Brief
Search the data below for "using" and report how many lines contain it, with no other text.

+ + + +

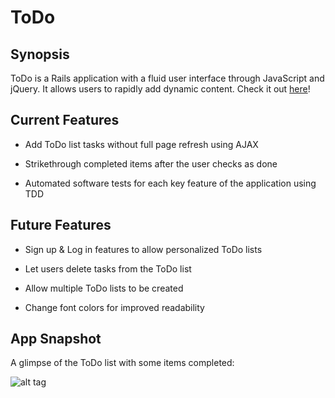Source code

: # ToDo

## Synopsis

ToDo is a Rails application with a fluid user interface through JavaScript and jQuery. It allows users to rapidly add dynamic content. Check it out [here](http://todo-rosie-highsmith.herokuapp.com/)!

## Current Features

- Add ToDo list tasks without full page refresh using AJAX 

- Strikethrough completed items after the user checks as done

- Automated software tests for each key feature of the application using TDD

## Future Features

- Sign up & Log in features to allow personalized ToDo lists

- Let users delete tasks from the ToDo list

- Allow multiple ToDo lists to be created

- Change font colors for improved readability

## App Snapshot

A glimpse of the ToDo list with some items completed:

![alt tag](http://i.imgur.com/aBXAFLI.png)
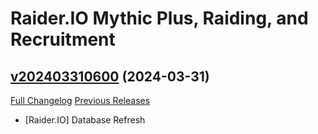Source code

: # Raider.IO Mythic Plus, Raiding, and Recruitment

## [v202403310600](https://github.com/RaiderIO/raiderio-addon/tree/v202403310600) (2024-03-31)
[Full Changelog](https://github.com/RaiderIO/raiderio-addon/compare/v202403300600...v202403310600) [Previous Releases](https://github.com/RaiderIO/raiderio-addon/releases)

- [Raider.IO] Database Refresh  
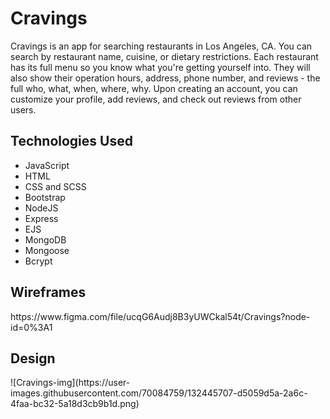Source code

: <h1>Cravings</h1>

Cravings is an app for searching restaurants in Los Angeles, CA. You can search by restaurant name, cuisine, or dietary restrictions. Each restaurant has its full menu so you know what you're getting yourself into. They will also show their operation hours, address, phone number, and reviews - the full who, what, when, where, why.  Upon creating an account, you can customize your profile, add reviews, and check out reviews from other users. 

<h2>Technologies Used</h2>
<ul>
<li>JavaScript</li>
<li>HTML</li>
<li>CSS and SCSS</li>
<li>Bootstrap</li>
<li>NodeJS</li>
<li>Express</li>
<li>EJS</li>
<li>MongoDB</li>
<li>Mongoose</li>
<li>Bcrypt</li>
</ul>

<h2>Wireframes</h2>
https://www.figma.com/file/ucqG6Audj8B3yUWCkal54t/Cravings?node-id=0%3A1

<h2>Design</h2>
![Cravings-img](https://user-images.githubusercontent.com/70084759/132445707-d5059d5a-2a6c-4faa-bc32-5a18d3cb9b1d.png)

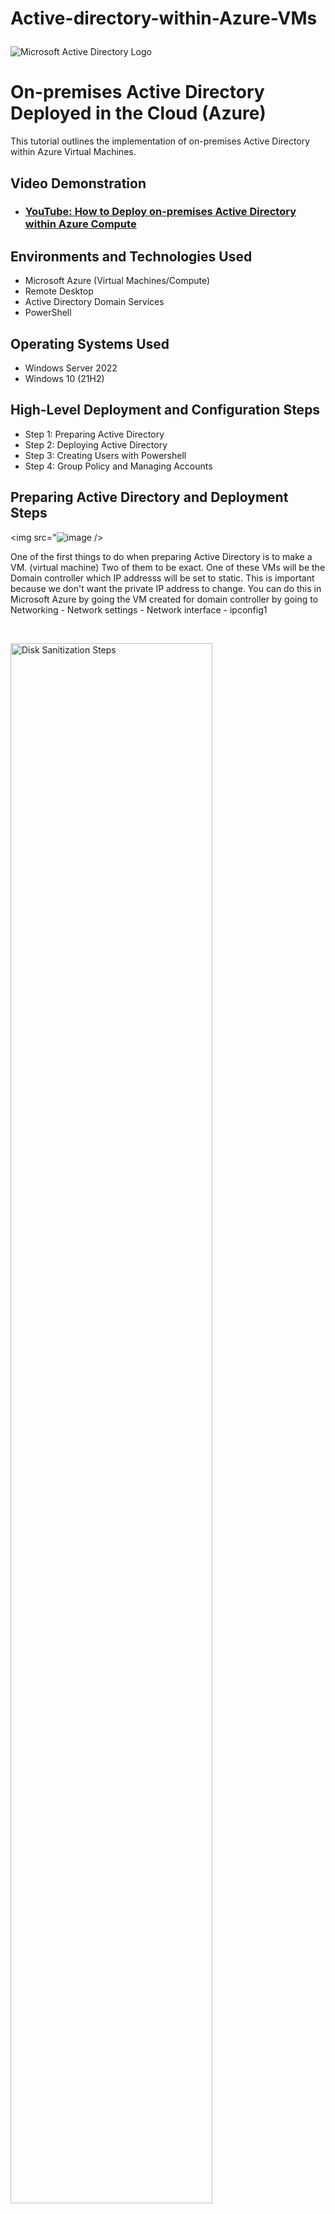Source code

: # Active-directory-within-Azure-VMs<p align="center">
<img src="https://i.imgur.com/pU5A58S.png" alt="Microsoft Active Directory Logo"/>
</p>

<h1>On-premises Active Directory Deployed in the Cloud (Azure)</h1>
This tutorial outlines the implementation of on-premises Active Directory within Azure Virtual Machines.<br />


<h2>Video Demonstration</h2>

- ### [YouTube: How to Deploy on-premises Active Directory within Azure Compute](https://www.youtube.com)

<h2>Environments and Technologies Used</h2>

- Microsoft Azure (Virtual Machines/Compute)
- Remote Desktop
- Active Directory Domain Services
- PowerShell

<h2>Operating Systems Used </h2>

- Windows Server 2022
- Windows 10 (21H2)

<h2>High-Level Deployment and Configuration Steps</h2>

- Step 1: Preparing Active Directory
- Step 2: Deploying Active Directory
- Step 3: Creating Users with Powershell
- Step 4: Group Policy and Managing Accounts

<h2>Preparing Active Directory and Deployment Steps</h2>

<p>

<img src="![image](https://github.com/user-attachments/assets/a4f59af1-6444-4c97-a95e-ad1a2996ad2d)
/>
</p>

</p>
One of the first things to do when preparing Active Directory is to make a VM. (virtual machine) Two of them to be exact. One of these VMs will be the Domain controller which IP addresss will be set to static. This is important because we don't want the private IP address to change. You can do this in Microsoft Azure by going the VM created for domain controller by going to Networking - Network settings - Network interface - ipconfig1   

<p>

</p>
<br />

<p>
<img src="![image](https://cdn.discordapp.com/attachments/400782808970428418/1337880484189048844/Static.JPG?ex=67a90dcc&is=67a7bc4c&hm=7e0314ac95c2d8cdc61ce44e8588e954ef3bef2229e7769946e11cbc6a9aa674&)
" height="80%" width="80%" alt="Disk Sanitization Steps"/>
</p>
<p>
Lorem ipsum dolor sit amet, consectetur adipiscing elit, sed do eiusmod tempor incididunt ut labore et dolore magna aliqua. Ut enim ad minim veniam, quis nostrud exercitation ullamco laboris nisi ut aliquip ex ea commodo consequat. Duis aute irure dolor in reprehenderit in voluptate velit esse cillum dolore eu fugiat nulla pariatur.
</p>
<br />

<p>
<img src="https://i.imgur.com/DJmEXEB.png" height="80%" width="80%" alt="Disk Sanitization Steps"/>
</p>
<p>
Lorem ipsum dolor sit amet, consectetur adipiscing elit, sed do eiusmod tempor incididunt ut labore et dolore magna aliqua. Ut enim ad minim veniam, quis nostrud exercitation ullamco laboris nisi ut aliquip ex ea commodo consequat. Duis aute irure dolor in reprehenderit in voluptate velit esse cillum dolore eu fugiat nulla pariatur.
</p>
<br />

+ + + +

Written answer
2